De todo modo, o ponto central para o autor, tanto no reflexo do trabalho quanto
no ato estético, é a crescente adequação da realidade ao homem. No primeiro caso,
essa adequação é objetiva, material; no segundo, é subjetiva, espiritual, ainda que
expressa também objetivamente, pois como sustenta o escritor:
[...] a adequação de que falamos não é mais que o manifestar-se do trabalho
que a humanidade realizou ao largo de toda sua história com a natureza,
com as inter-relações entre o homem e a natureza, com e no próprio homem:
o que antes, como expressa Marx, chamamos de metabolismo da sociedade
com a natureza. Esse metabolismo é antes de tudo um metabolismo material,
uma transformação da superfície terrestre de acordo com as necessidades
dos homens. (E é óbvio que nessa transformação as leis naturais consciente
ou inconscientemente são utilizadas, não se superam ou aniquilam, como
tampouco se destroem no trabalho individual). O alcance desse metabolismo
é, entretanto, muito maior que o da penetração e a transformação materiais
da natureza concreta pelo trabalho e o esforço da sociedade, pois, esse
processo produziu o homem e, ademais, transforma-o constantemente, o
enriquece, eleva e aprofunda. Também esta transformação é uma alteração
da realidade, interna e externamente (LUKÁCS, 1970, p. 515).
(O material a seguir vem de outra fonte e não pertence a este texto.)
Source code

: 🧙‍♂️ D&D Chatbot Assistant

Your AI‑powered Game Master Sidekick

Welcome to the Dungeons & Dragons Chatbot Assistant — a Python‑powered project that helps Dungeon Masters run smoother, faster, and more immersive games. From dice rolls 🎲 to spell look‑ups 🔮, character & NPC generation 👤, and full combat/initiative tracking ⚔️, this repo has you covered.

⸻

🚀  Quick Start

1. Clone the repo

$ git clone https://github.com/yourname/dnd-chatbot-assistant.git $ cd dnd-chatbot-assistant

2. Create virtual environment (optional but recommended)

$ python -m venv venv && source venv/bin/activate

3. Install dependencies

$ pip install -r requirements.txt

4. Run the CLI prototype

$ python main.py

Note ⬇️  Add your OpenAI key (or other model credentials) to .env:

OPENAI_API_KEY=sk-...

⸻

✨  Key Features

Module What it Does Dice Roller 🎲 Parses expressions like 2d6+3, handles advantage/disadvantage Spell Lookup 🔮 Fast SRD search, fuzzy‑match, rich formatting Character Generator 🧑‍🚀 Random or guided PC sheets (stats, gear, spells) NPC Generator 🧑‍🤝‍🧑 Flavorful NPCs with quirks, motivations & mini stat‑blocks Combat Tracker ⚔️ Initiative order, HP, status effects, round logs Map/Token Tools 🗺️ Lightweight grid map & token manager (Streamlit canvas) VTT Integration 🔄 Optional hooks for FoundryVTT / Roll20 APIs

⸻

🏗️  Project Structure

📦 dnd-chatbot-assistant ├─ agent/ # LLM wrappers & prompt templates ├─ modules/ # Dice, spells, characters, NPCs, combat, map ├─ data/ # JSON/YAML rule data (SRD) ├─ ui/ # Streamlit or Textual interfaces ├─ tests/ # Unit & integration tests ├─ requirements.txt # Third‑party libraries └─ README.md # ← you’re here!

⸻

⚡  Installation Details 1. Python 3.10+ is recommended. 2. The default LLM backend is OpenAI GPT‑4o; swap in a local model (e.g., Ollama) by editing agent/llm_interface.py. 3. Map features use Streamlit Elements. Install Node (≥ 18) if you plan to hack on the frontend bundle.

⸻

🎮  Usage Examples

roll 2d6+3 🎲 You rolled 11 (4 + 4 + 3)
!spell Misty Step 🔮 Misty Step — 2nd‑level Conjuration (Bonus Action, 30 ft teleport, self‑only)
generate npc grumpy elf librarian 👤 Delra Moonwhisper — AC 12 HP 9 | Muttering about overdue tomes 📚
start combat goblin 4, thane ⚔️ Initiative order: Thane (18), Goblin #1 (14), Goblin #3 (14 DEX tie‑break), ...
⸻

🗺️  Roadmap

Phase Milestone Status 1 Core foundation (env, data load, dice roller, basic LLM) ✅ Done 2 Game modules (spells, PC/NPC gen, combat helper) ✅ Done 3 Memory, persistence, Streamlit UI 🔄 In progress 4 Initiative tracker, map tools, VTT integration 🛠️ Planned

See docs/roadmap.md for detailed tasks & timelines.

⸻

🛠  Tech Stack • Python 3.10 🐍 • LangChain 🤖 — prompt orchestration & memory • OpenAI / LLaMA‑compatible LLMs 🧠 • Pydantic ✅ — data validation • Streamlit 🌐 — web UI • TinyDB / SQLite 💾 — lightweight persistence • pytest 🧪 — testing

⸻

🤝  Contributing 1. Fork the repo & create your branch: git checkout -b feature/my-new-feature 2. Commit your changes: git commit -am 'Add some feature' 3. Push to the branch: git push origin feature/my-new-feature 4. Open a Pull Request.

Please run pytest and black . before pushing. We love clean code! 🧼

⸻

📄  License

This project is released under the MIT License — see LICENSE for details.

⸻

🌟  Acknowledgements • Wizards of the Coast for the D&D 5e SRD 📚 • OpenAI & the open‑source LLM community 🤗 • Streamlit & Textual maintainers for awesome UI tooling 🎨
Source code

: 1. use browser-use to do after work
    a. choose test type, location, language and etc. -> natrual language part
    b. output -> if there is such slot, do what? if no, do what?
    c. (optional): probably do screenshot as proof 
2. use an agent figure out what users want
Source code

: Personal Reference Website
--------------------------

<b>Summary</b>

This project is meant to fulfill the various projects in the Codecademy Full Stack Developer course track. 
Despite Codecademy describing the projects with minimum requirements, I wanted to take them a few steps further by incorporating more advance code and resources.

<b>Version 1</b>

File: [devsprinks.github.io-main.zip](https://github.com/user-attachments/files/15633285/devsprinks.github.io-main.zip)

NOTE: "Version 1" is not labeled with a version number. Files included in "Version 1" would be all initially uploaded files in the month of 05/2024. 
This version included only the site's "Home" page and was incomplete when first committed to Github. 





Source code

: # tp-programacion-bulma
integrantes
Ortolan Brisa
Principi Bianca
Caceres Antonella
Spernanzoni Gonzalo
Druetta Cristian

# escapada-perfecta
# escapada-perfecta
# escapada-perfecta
Lukács refere-se, portanto, à transformação real da materialidade em torno do
homem, das relações entre os homens, do metabolismo dos homens com a natureza
e daquela de cada ser humano individual no seu contato com o mundo. Atesta ainda
que essa
[...] adequação [resultado do intercâmbio entre sociedade e natureza] em que
pensamos é cismundana, imanente e isso em dois sentidos: em
primeiro
lugar
, o movimento que nasce com ela e que produz alterações radicais não
pode desenvolver-se senão dentro do marco de cumprimento definido pelas
leis naturais; em
segundo lugar
, todas as finalidades postas pelo homem com
consciência verdadeira ou falsa estão também determinadas pelas leis
objetivas do desenvolvimento social (LUKÁCS, 1970, p. 515, grifo nosso).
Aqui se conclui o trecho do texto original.